毎年秋に発表されるグッドデザイン賞。厳正な審査を経て選ばれた「Gマーク」製品は、スタイリッシュな外見だけでなく、機能性にも優れ、どれも魅力的で優秀です。2021年のグッドデザイン賞に輝いた「キッチン用品」は、まさに「かゆいところに手か届く」工夫が満載。キッチンに立つ時間の長い人は、必見です。
「グッドデザイン賞」とは
暮らしや社会をよりよくするための活動
グッドデザイン賞は、デザインの優劣を競うものではありません。形の有る無しにかかわらず、人がなんらかの「理想や目的を果たすために築いたものごと」をデザインととらえ、その質を評価するものです。つまりグッドデザイン賞とは、デザインによって、私たちの暮らしや社会をよりよくしていくための活動といえます。1957年に創設された長い歴史を持つ賞で、日本で唯一の総合的なデザイン評価・推奨の仕組みとなっています。
グッドデザイン賞を受賞したことを示すシンボルマーク「Gマーク」は、日本国内で広く認知されています。皆さんも目にしたことがあるのではないでしょうか。

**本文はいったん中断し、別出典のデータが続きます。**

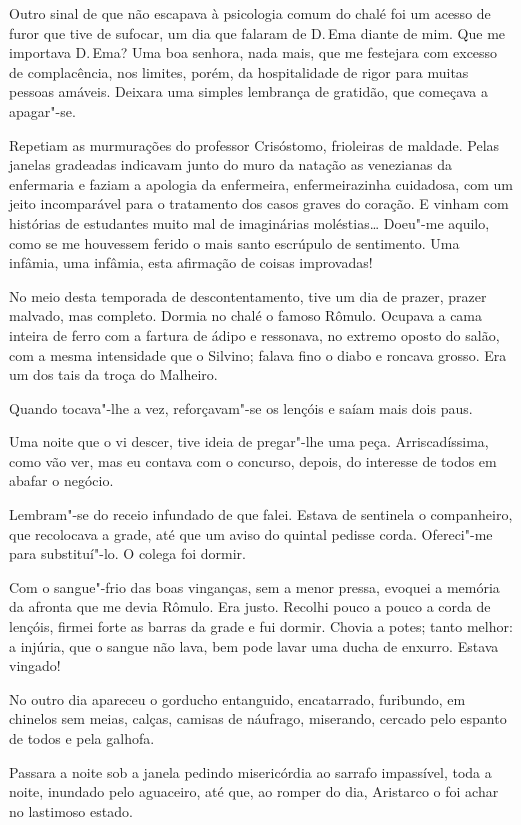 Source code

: Outro sinal de que
não escapava à psicologia comum do chalé foi um acesso de furor que
tive de sufocar, um dia que falaram de D.\,Ema diante de mim. Que me
importava D.\,Ema? Uma boa senhora, nada mais, que me festejara com
excesso de complacência, nos limites, porém, da hospitalidade de rigor
para muitas pessoas amáveis. Deixara uma simples lembrança de gratidão,
que começava a apagar"-se. 

Repetiam as murmurações do professor
Crisóstomo, frioleiras de maldade. Pelas janelas gradeadas indicavam
junto do muro da natação as venezianas da enfermaria e faziam a
apologia da enfermeira, enfermeirazinha cuidadosa, com um jeito
incomparável para o tratamento dos casos graves do coração. E vinham
com histórias de estudantes muito mal de imaginárias moléstias\ldots{}
Doeu"-me aquilo, como se me houvessem ferido o mais santo escrúpulo de
sentimento. Uma infâmia, uma
infâmia, esta afirmação de coisas improvadas! 

No meio desta temporada de
descontentamento, tive um dia de prazer, prazer malvado, mas completo.
Dormia no chalé o famoso Rômulo. Ocupava a cama inteira de ferro com a
fartura de ádipo e ressonava, no extremo oposto do salão, com a mesma
intensidade que o Silvino; falava fino o diabo e roncava grosso. Era um
dos tais da troça do Malheiro. 

Quando tocava"-lhe a vez,
reforçavam"-se os lençóis e saíam mais dois paus. 

Uma noite que o vi
descer, tive ideia de pregar"-lhe uma peça. Arriscadíssima, como vão
ver, mas eu contava com o concurso, depois, do interesse de todos em
abafar o negócio. 

Lembram"-se do receio infundado de que falei. Estava
de sentinela o companheiro, que recolocava a grade, até que um aviso do
quintal pedisse corda. Ofereci"-me para substituí"-lo. O colega foi
dormir. 

Com o sangue"-frio das boas vinganças, sem a menor pressa,
evoquei a memória da afronta que me devia Rômulo. Era justo. Recolhi
pouco a pouco a corda de lençóis, firmei forte as barras da grade e fui
dormir. Chovia a potes; tanto melhor: a injúria, que o sangue não lava,
bem pode lavar uma ducha de enxurro. Estava vingado! 

No outro dia
apareceu o gorducho entanguido, encatarrado, furibundo, em chinelos sem
meias, calças, camisas de náufrago, miserando, cercado pelo espanto de
todos e pela galhofa. 

Passara a noite sob a janela pedindo misericórdia
ao sarrafo impassível, toda a noite, inundado pelo aguaceiro, até que,
ao romper do dia, Aristarco o foi achar no lastimoso estado.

2021年は、国内外のデザイナーや建築家、専門家など、各分野の一線で活躍している88名の審査委員による厳正な一次・二次審査を経て、1,608件の「グッドデザイン賞」受賞が決定しました。その中から、注目のキッチンツールを紹介します。デザインはもちろん、快適な機能や新しい工夫、環境にも配慮した、魅力的な製品がいっぱいです。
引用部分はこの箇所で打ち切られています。